In 1875, the French explorer Victor Guérin visited the village, which he called Et-Tell. He described it: "Below the village extend fresh and verdant gardens where the water flows and murmurs incessantly in little canals, and where lofty poplars and great nut-trees, which recall Europe, mingle with the trees of Palestine. Near here is a mill, worked by water falling from a higher basin, which acts as a reservoir for a spring as abundant as that of Ras el 'Ain. After leaving the mill, the water forms a stream which fertilises the adjacent orchards. This raised and broad reservoir, whence the water escapes by an opening made for the purpose in the edge of the reservoir, is of modern construction, as is shown by the stones; but its first building must be ancient, because it is difficult to believe that the ancients should have neglected to get all the advantage possible from so important a spring."

In 1881 the PEF's Survey of Western Palestine described the village as "A stone and adobe village, containing about 200
Moslems, with figs, olive, pomegranate, and mulberry trees and gardens; there are two streams of water at this village." The layout of the village was rectangular.
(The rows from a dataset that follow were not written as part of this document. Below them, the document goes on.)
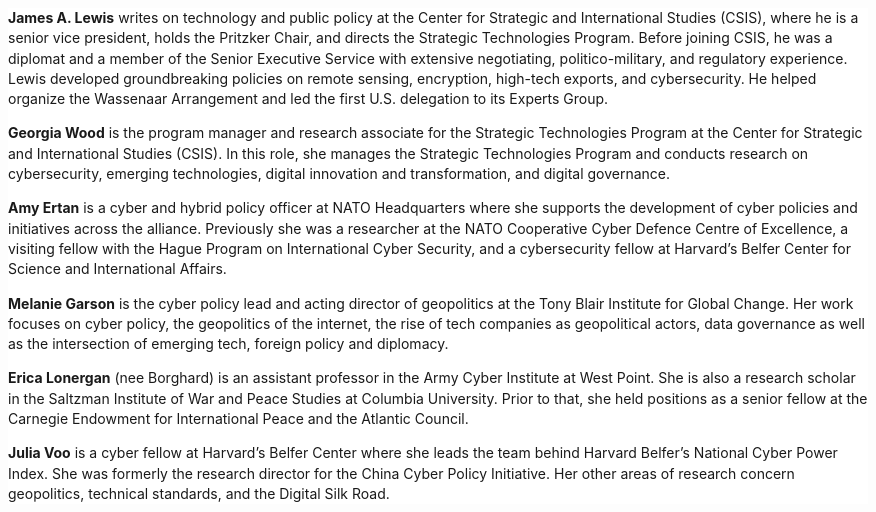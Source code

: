 
__James A. Lewis__ writes on technology and public policy at the Center for Strategic and International Studies (CSIS), where he is a senior vice president, holds the Pritzker Chair, and directs the Strategic Technologies Program. Before joining CSIS, he was a diplomat and a member of the Senior Executive Service with extensive negotiating, politico-military, and regulatory experience. Lewis developed groundbreaking policies on remote sensing, encryption, high-tech exports, and cybersecurity. He helped organize the Wassenaar Arrangement and led the first U.S. delegation to its Experts Group.

__Georgia Wood__ is the program manager and research associate for the Strategic Technologies Program at the Center for Strategic and International Studies (CSIS). In this role, she manages the Strategic Technologies Program and conducts research on cybersecurity, emerging technologies, digital innovation and transformation, and digital governance.

__Amy Ertan__ is a cyber and hybrid policy officer at NATO Headquarters where she supports the development of cyber policies and initiatives across the alliance. Previously she was a researcher at the NATO Cooperative Cyber Defence Centre of Excellence, a visiting fellow with the Hague Program on International Cyber Security, and a cybersecurity fellow at Harvard’s Belfer Center for Science and International Affairs.

__Melanie Garson__ is the cyber policy lead and acting director of geopolitics at the Tony Blair Institute for Global Change. Her work focuses on cyber policy, the geopolitics of the internet, the rise of tech companies as geopolitical actors, data governance as well as the intersection of emerging tech, foreign policy and diplomacy.

__Erica Lonergan__ (nee Borghard) is an assistant professor in the Army Cyber Institute at West Point. She is also a research scholar in the Saltzman Institute of War and Peace Studies at Columbia University. Prior to that, she held positions as a senior fellow at the Carnegie Endowment for International Peace and the Atlantic Council.

__Julia Voo__ is a cyber fellow at Harvard’s Belfer Center where she leads the team behind Harvard Belfer’s National Cyber Power Index. She was formerly the research director for the China Cyber Policy Initiative. Her other areas of research concern geopolitics, technical standards, and the Digital Silk Road.
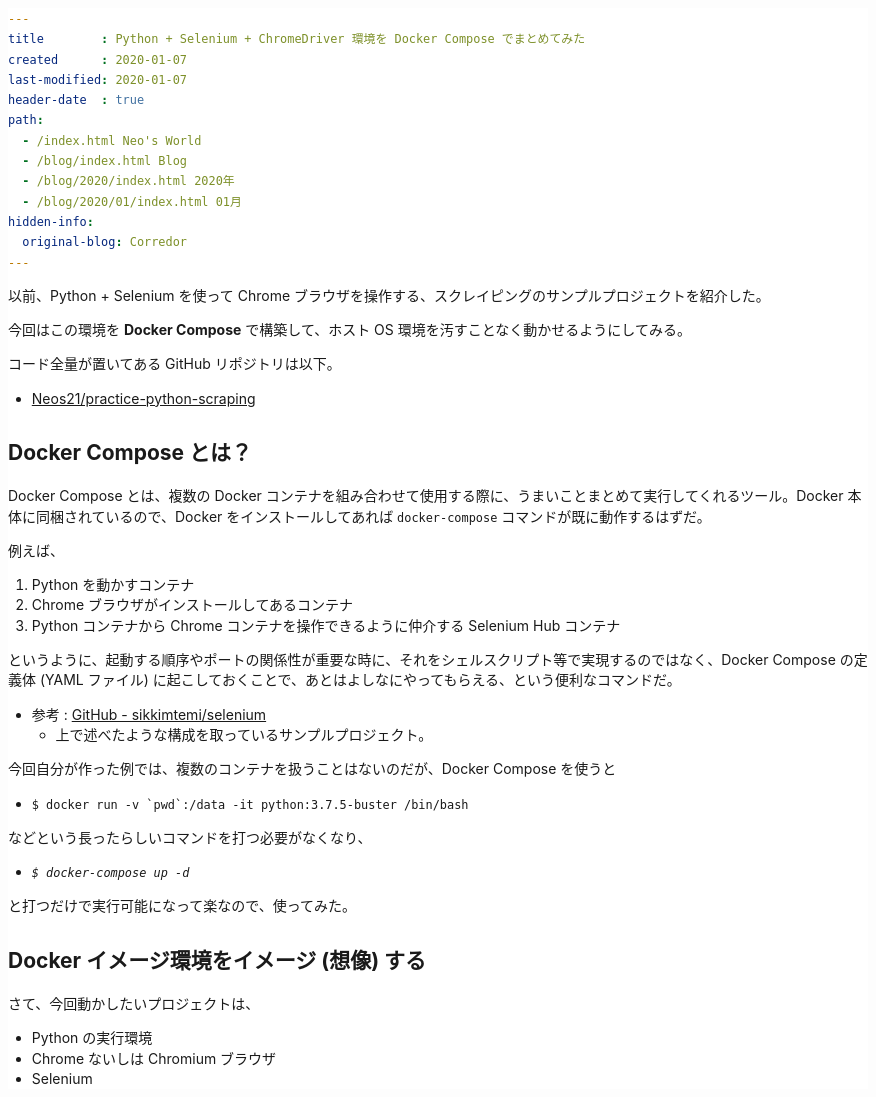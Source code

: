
 ```yaml
---
title        : Python + Selenium + ChromeDriver 環境を Docker Compose でまとめてみた
created      : 2020-01-07
last-modified: 2020-01-07
header-date  : true
path:
  - /index.html Neo's World
  - /blog/index.html Blog
  - /blog/2020/index.html 2020年
  - /blog/2020/01/index.html 01月
hidden-info:
  original-blog: Corredor
---
```


以前、Python + Selenium を使って Chrome ブラウザを操作する、スクレイピングのサンプルプロジェクトを紹介した。

今回はこの環境を **Docker Compose** で構築して、ホスト OS 環境を汚すことなく動かせるようにしてみる。

コード全量が置いてある GitHub リポジトリは以下。

- [Neos21/practice-python-scraping](https://github.com/Neos21/practice-python-scraping)

## Docker Compose とは？

Docker Compose とは、複数の Docker コンテナを組み合わせて使用する際に、うまいことまとめて実行してくれるツール。Docker 本体に同梱されているので、Docker をインストールしてあれば `docker-compose` コマンドが既に動作するはずだ。

例えば、

1. Python を動かすコンテナ
2. Chrome ブラウザがインストールしてあるコンテナ
3. Python コンテナから Chrome コンテナを操作できるように仲介する Selenium Hub コンテナ

というように、起動する順序やポートの関係性が重要な時に、それをシェルスクリプト等で実現するのではなく、Docker Compose の定義体 (YAML ファイル) に起こしておくことで、あとはよしなにやってもらえる、という便利なコマンドだ。

- 参考 : [GitHub - sikkimtemi/selenium](https://github.com/sikkimtemi/selenium)
  - 上で述べたような構成を取っているサンプルプロジェクト。

今回自分が作った例では、複数のコンテナを扱うことはないのだが、Docker Compose を使うと

- ``$ docker run -v `pwd`:/data -it python:3.7.5-buster /bin/bash``

などという長ったらしいコマンドを打つ必要がなくなり、

- *`$ docker-compose up -d`*

と打つだけで実行可能になって楽なので、使ってみた。

## Docker イメージ環境をイメージ (想像) する

さて、今回動かしたいプロジェクトは、

- Python の実行環境
- Chrome ないしは Chromium ブラウザ
- Selenium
Its houses were built from stone and concrete or from mud.

A population list from about 1887 showed that Nahret Tell had about 275 inhabitants, all Muslim.

===British era===
In 1944/1945, the population of Al-Tall was 300.

===Israeli rule===
Al-Tall was captured by the Carmeli Brigade during Operation Ben-Ami. Following the war the area was incorporated into the State of Israel, but the village's land has not been incorporated into any municipality or village.

According to the Palestinian historian Walid Khalidi, the remaining structures on the village land were in 1992:

"The site is covered with the rubble of stone houses and is overgrown with wild grass. One stone house still stands but its facade is missing and it is about to crumble. Cactuses and fig trees grow on the southern slopes of the site. There are four identifiable Roman and Byzantine tombs in the cemetery that lies on the northern slopes, a Christ-thorn tree stands in its midst. Recent excavations has uncovered several ancient graves, and the place has been turned into an archaeological site."

In 1993, when A. Petersen visited the place, the only structure he found standing was a cistern, known as Birket al-Mafshukh, located north of the tell. In 1881, it had been described as a "birket of masonry, and a large perennial spring, with a stream flowing from it to the sea; the stream is called the Nahr Mefshukh; gives a very plentiful supply of water." According to Petersen, the birkat was "rectangular with a semi-circular extension at the west end."